[[ RECORD SET, beginning ]]

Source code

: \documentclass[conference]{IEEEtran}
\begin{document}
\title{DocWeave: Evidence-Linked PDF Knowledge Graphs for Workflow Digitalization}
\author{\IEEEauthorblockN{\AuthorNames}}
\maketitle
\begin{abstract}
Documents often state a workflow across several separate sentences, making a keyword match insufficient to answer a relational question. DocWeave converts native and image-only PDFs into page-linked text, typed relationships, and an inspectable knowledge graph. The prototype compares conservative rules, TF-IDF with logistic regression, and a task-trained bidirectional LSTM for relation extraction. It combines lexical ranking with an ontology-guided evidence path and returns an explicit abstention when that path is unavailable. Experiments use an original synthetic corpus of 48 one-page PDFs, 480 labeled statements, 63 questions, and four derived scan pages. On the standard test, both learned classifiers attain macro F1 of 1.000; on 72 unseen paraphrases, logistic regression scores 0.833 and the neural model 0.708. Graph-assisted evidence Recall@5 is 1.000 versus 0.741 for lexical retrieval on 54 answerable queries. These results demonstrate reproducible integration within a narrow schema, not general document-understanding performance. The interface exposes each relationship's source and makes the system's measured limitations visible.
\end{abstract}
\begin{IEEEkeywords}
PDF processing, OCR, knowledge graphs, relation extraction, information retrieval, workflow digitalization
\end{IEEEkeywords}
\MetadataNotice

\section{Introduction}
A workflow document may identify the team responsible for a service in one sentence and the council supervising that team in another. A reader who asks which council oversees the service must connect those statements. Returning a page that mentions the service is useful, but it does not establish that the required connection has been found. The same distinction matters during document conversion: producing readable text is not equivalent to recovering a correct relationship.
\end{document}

[[ RECORD SET, end ]]
[[ RECORD SET, beginning ]]

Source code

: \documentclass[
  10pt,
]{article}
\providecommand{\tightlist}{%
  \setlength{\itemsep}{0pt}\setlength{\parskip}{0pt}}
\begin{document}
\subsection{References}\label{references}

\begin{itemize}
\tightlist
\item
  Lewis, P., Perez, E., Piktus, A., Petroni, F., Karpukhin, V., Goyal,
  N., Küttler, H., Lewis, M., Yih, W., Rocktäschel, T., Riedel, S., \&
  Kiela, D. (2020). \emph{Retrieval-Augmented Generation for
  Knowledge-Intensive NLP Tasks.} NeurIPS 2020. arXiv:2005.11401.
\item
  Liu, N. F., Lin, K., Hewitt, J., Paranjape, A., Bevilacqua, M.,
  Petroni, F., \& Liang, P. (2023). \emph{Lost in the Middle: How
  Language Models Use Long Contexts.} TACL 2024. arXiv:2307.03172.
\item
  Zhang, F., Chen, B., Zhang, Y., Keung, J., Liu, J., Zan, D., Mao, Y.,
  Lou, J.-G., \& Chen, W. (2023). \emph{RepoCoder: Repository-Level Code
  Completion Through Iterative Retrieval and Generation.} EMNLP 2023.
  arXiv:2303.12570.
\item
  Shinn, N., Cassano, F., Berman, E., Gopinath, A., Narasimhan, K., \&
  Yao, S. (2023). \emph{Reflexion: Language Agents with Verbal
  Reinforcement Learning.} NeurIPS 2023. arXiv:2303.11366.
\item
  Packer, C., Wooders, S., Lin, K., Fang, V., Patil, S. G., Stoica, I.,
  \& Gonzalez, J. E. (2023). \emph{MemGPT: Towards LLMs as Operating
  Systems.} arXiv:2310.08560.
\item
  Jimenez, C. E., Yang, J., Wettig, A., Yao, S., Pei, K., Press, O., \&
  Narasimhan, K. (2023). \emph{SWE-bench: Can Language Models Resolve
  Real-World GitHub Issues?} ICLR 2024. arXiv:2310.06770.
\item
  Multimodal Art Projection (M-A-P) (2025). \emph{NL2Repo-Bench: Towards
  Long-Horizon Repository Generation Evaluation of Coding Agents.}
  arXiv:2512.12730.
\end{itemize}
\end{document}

[[ RECORD SET, end ]]

→ TASK TO CARRY OUT: Among the entries above, how many lines have the string "Lewis" in them? Only the number should be given.

→ EXPECTED OUTPUT: 2